— Washington D.C. – Suasana tegang menyelimuti acara White House Correspondents’ Dinner di Washington D.C. ketika Presiden Amerika Serikat Donald Trump dan Wakil Presiden JD Vance harus dievakuasi mendadak akibat insiden penembakan yang terjadi di sekitar lokasi acara pada Minggu (24/4/2026). Insiden ini memicu kekhawatiran dan sempat menghentikan jalannya acara kenegaraan tersebut.

Menurut laporan Bloomberg, seorang saksi mata di lokasi kejadian mengaku sempat mendengar teriakan petugas keamanan di koridor sebelum situasi memanas dan disusul dengan suara tembakan. United States Secret Service segera bertindak cepat mengamankan situasi dan memastikan terduga pelaku telah ditangkap.

Presiden Trump kemudian menyampaikan pernyataannya melalui platform Truth Social. “Pelaku penembakan telah ditangkap, dan saya telah merekomendasikan agar kita ‘BIARKAN PERTUNJUKAN BERLANJUT’ tetapi, akan sepenuhnya dipandu oleh penegak hukum,” ujar Trump. Ia menambahkan, “Terlepas dari keputusan itu, malam itu akan jauh berbeda dari yang direncanakan, dan kita harus mengulanginya lagi.”

Kepanikan dan Kebingungan di Ruangan

Suasana di dalam ruangan acara sempat diliputi kebingungan di kalangan para jurnalis. Mereka menerima instruksi yang simpang siur mengenai apakah harus tetap bertahan di tempat atau segera melakukan evakuasi. Sebagian besar tamu memutuskan untuk tetap berada di lokasi, meskipun simbol kepresidenan yang terpasang di podium telah diturunkan.

Jurnalis senior CNN, Wolf Blitzer, mengaku menyaksikan langsung pelaku yang membawa senjata api. “Saya memang melihat pelaku penembakan tergeletak di tanah setelah dia mulai menembak,” kata Blitzer. Ia menambahkan, “Petugas polisi menjatuhkannya ke tanah.”

Keributan yang terjadi tepat saat para tamu mulai menikmati santap malam tersebut seketika mengubah suasana menjadi tegang.

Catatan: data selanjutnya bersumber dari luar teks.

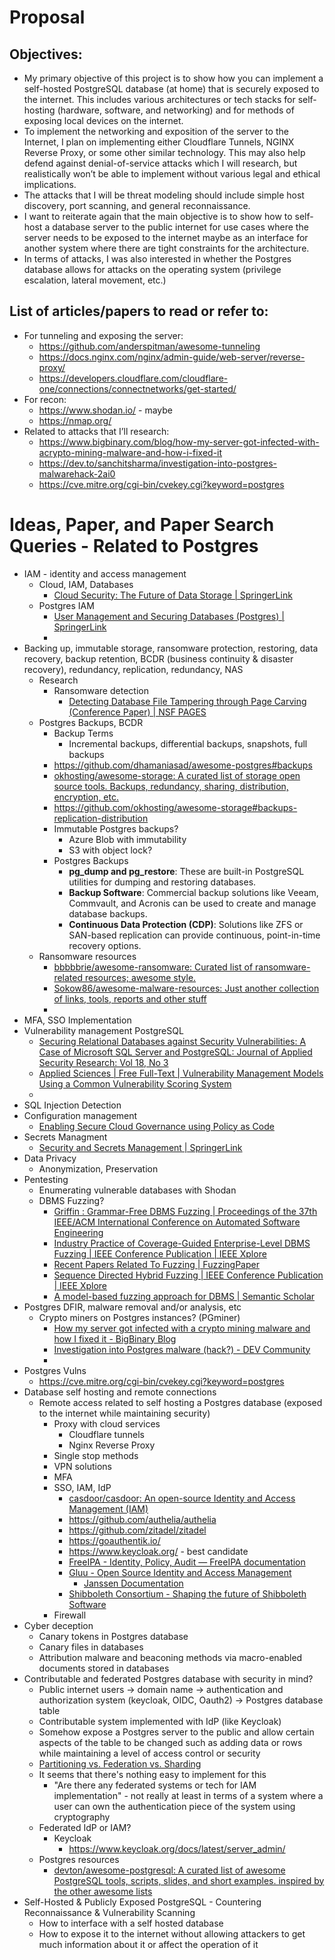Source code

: # Proposal
## Objectives: 
- My primary objective of this project is to show how you can implement a self-hosted PostgreSQL database (at home) that is securely exposed to the internet. This includes various architectures or tech stacks for self-hosting (hardware, software, and networking) and for methods of exposing local devices on the internet.
- To implement the networking and exposition of the server to the Internet, I plan on implementing either Cloudflare Tunnels, NGINX Reverse Proxy, or some other similar technology. This may also help defend against denial-of-service attacks which I will research, but realistically won’t be able to implement without various legal and ethical implications. 
- The attacks that I will be threat modeling should include simple host discovery, port scanning, and general reconnaissance. 
- I want to reiterate again that the main objective is to show how to self-host a database server to the public internet for use cases where the server needs to be exposed to the internet maybe as an interface for another system where there are tight constraints for the architecture. 
-  In terms of attacks, I was also interested in whether the Postgres database allows for attacks on the operating system (privilege escalation, lateral movement, etc.) 

## List of articles/papers to read or refer to: 
- For tunneling and exposing the server: 
	- https://github.com/anderspitman/awesome-tunneling 
	- https://docs.nginx.com/nginx/admin-guide/web-server/reverse-proxy/ 
	- https://developers.cloudflare.com/cloudflare-one/connections/connectnetworks/get-started/ 
- For recon: 
	- https://www.shodan.io/ - maybe 
	- https://nmap.org/ 
- Related to attacks that I’ll research: 
	- https://www.bigbinary.com/blog/how-my-server-got-infected-with-acrypto-mining-malware-and-how-i-fixed-it 
	- https://dev.to/sanchitsharma/investigation-into-postgres-malwarehack-2ai0 
	- https://cve.mitre.org/cgi-bin/cvekey.cgi?keyword=postgres

# Ideas, Paper, and Paper Search Queries - Related to Postgres
- IAM - identity and access management
	- Cloud, IAM, Databases
		- [Cloud Security: The Future of Data Storage | SpringerLink](https://link.springer.com/chapter/10.1007/978-981-16-3961-6_9) 
	- Postgres IAM 
		- [User Management and Securing Databases (Postgres) | SpringerLink](https://link.springer.com/chapter/10.1007/978-1-4842-5663-3_3) 
		- 
- Backing up, immutable storage, ransomware protection, restoring, data recovery, backup retention, BCDR (business continuity & disaster recovery), redundancy, replication, redundancy, NAS
	- Research
		- Ransomware detection
			- [Detecting Database File Tampering through Page Carving (Conference Paper) | NSF PAGES](https://par.nsf.gov/biblio/10078874) 
	- Postgres Backups, BCDR
		- Backup Terms
			- Incremental backups, differential backups, snapshots, full backups
		- https://github.com/dhamaniasad/awesome-postgres#backups 
		- [okhosting/awesome-storage: A curated list of storage open source tools. Backups, redundancy, sharing, distribution, encryption, etc.](https://github.com/okhosting/awesome-storage) 
		- https://github.com/okhosting/awesome-storage#backups-replication-distribution 
		- Immutable Postgres backups?
			- Azure Blob with immutability
			- S3 with object lock?
		- Postgres Backups
			- **pg_dump and pg_restore**: These are built-in PostgreSQL utilities for dumping and restoring databases.
			- **Backup Software**: Commercial backup solutions like Veeam, Commvault, and Acronis can be used to create and manage database backups.
			- **Continuous Data Protection (CDP)**: Solutions like ZFS or SAN-based replication can provide continuous, point-in-time recovery options.
	- Ransomware resources
		- [bbbbbrie/awesome-ransomware: Curated list of ransomware-related resources; awesome style.](https://github.com/bbbbbrie/awesome-ransomware) 
		- [Sokow86/awesome-malware-resources: Just another collection of links, tools, reports and other stuff](https://github.com/Sokow86/awesome-malware-resources) 
		- 
- MFA, SSO Implementation
- Vulnerability management PostgreSQL
	- [Securing Relational Databases against Security Vulnerabilities: A Case of Microsoft SQL Server and PostgreSQL: Journal of Applied Security Research: Vol 18, No 3](https://www.tandfonline.com/doi/abs/10.1080/19361610.2021.2006032)  
	- [Applied Sciences | Free Full-Text | Vulnerability Management Models Using a Common Vulnerability Scoring System](https://www.mdpi.com/2076-3417/11/18/8735) 
	- 
- SQL Injection Detection
- Configuration management
	- [Enabling Secure Cloud Governance using Policy as Code](https://odr.chalmers.se/items/a15a77b7-7005-4412-9dd3-5f3f639b558e) 
- Secrets Managment
	- [Security and Secrets Management | SpringerLink](https://link.springer.com/chapter/10.1007/978-1-4842-8673-9_9) 
- Data Privacy
	- Anonymization, Preservation
- Pentesting
	- Enumerating vulnerable databases with Shodan
	- DBMS Fuzzing?
		- [Griffin : Grammar-Free DBMS Fuzzing | Proceedings of the 37th IEEE/ACM International Conference on Automated Software Engineering](https://dl.acm.org/doi/abs/10.1145/3551349.3560431) 
		- [Industry Practice of Coverage-Guided Enterprise-Level DBMS Fuzzing | IEEE Conference Publication | IEEE Xplore](https://ieeexplore.ieee.org/abstract/document/9401989) 
		- [Recent Papers Related To Fuzzing | FuzzingPaper](https://wcventure.github.io/FuzzingPaper/) 
		- [Sequence Directed Hybrid Fuzzing | IEEE Conference Publication | IEEE Xplore](https://ieeexplore.ieee.org/document/9054807) 
		- [A model-based fuzzing approach for DBMS | Semantic Scholar](https://www.semanticscholar.org/paper/A-model-based-fuzzing-approach-for-DBMS-Wang-Zhang/a58239f7a8f2839db3b2ccf91e668904f44a3ced) 
- Postgres DFIR, malware removal and/or analysis, etc
	- Crypto miners on Postgres instances? (PGminer)
		- [How my server got infected with a crypto mining malware and how I fixed it - BigBinary Blog](https://www.bigbinary.com/blog/how-my-server-got-infected-with-a-crypto-mining-malware-and-how-i-fixed-it)
		- [Investigation into Postgres malware (hack?) - DEV Community](https://dev.to/sanchitsharma/investigation-into-postgres-malware-hack-2ai0) 
		- 
- Postgres Vulns
	- https://cve.mitre.org/cgi-bin/cvekey.cgi?keyword=postgres
- Database self hosting and remote connections
	- Remote access related to self hosting a Postgres database (exposed to the internet while maintaining security)
		- Proxy with cloud services
			- Cloudflare tunnels
			- Nginx Reverse Proxy
		- Single stop methods 
		- VPN solutions
		- MFA
		- SSO, IAM, IdP
			- [casdoor/casdoor: An open-source Identity and Access Management (IAM)](https://github.com/casdoor/casdoor) 
			- https://github.com/authelia/authelia 
			- https://github.com/zitadel/zitadel
			- https://goauthentik.io/ 
			- https://www.keycloak.org/ - best candidate
			- [FreeIPA - Identity, Policy, Audit — FreeIPA documentation](https://www.freeipa.org/) 
			- [Gluu - Open Source Identity and Access Management](https://gluu.org/#) 
				- [Janssen Documentation](https://docs.jans.io/v1.0.18/) 
			- [Shibboleth Consortium - Shaping the future of Shibboleth Software](https://www.shibboleth.net/)
		- Firewall
- Cyber deception
	- Canary tokens in Postgres database
	- Canary files in databases
	- Attribution malware and beaconing methods via macro-enabled documents stored in databases
- Contributable and federated Postgres database with security in mind?
	- Public internet users -> domain name -> authentication and authorization system (keycloak, OIDC, Oauth2) -> Postgres database table
	- Contributable system implemented with IdP (like Keycloak)
	- Somehow expose a Postgres server to the public and allow certain aspects of the table to be changed such as adding data or rows while maintaining a level of access control or security
	- [Partitioning vs. Federation vs. Sharding](https://lethargy.org/~jesus/writes/partitioning-vs-federation-vs-sharding/) 
	- It seems that there's nothing easy to implement for this
		- "Are there any federated systems or tech for IAM implementation" - not really at least in terms of a system where a user can own the authentication piece of the system using cryptography
	- Federated IdP or IAM?
		- Keycloak
			- https://www.keycloak.org/docs/latest/server_admin/ 
	- Postgres resources
		- [devton/awesome-postgresql: A curated list of awesome PostgreSQL tools, scripts, slides, and short examples. inspired by the other awesome lists](https://github.com/devton/awesome-postgresql) 
- Self-Hosted & Publicly Exposed PostgreSQL - Countering Reconnaissance & Vulnerability Scanning
	- How to interface with a self hosted database
	- How to expose it to the internet without allowing attackers to get much information about it or affect the operation of it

Para jurnalis menunggu kepastian mengenai perkembangan situasi di luar ruangan.

Suara Tembakan Bergema Puluhan Kali

Anggota Kongres dari Partai Demokrat, Jamie Raskin, menceritakan pengalamannya mengalami kepanikan, meskipun ia tidak melihat langsung pelaku penembakan. “Saya pikir seorang agen Secret Service melemparkan saya ke tanah dan menindih beberapa orang lain, dan orang-orang berteriak-teriak,” ujarnya.

Raskin juga mendengar suara keras yang kemudian diyakini sebagai tembakan. “Saya mendengar beberapa suara keras, tetapi saya tidak tahu apakah itu reaksi orang-orang atau sesuatu dari luar, sulit untuk mengetahuinya, tetapi orang-orang dengan cepat mengatakan itu adalah tembakan, itu adalah suara tembakan,” tambahnya.

Sementara itu, John Lambert, presiden Boat Evolution Inc., menyaksikan seorang pria berlari melewati petugas keamanan menuju tangga ruang dansa sebelum akhirnya dikejar. Ia menyebutkan terdengar rentetan tembakan hingga sekitar 20 kali yang diarahkan ke pria tersebut. Dalam kondisi mencekam itu, Lambert segera diarahkan untuk berlindung ke kamar mandi.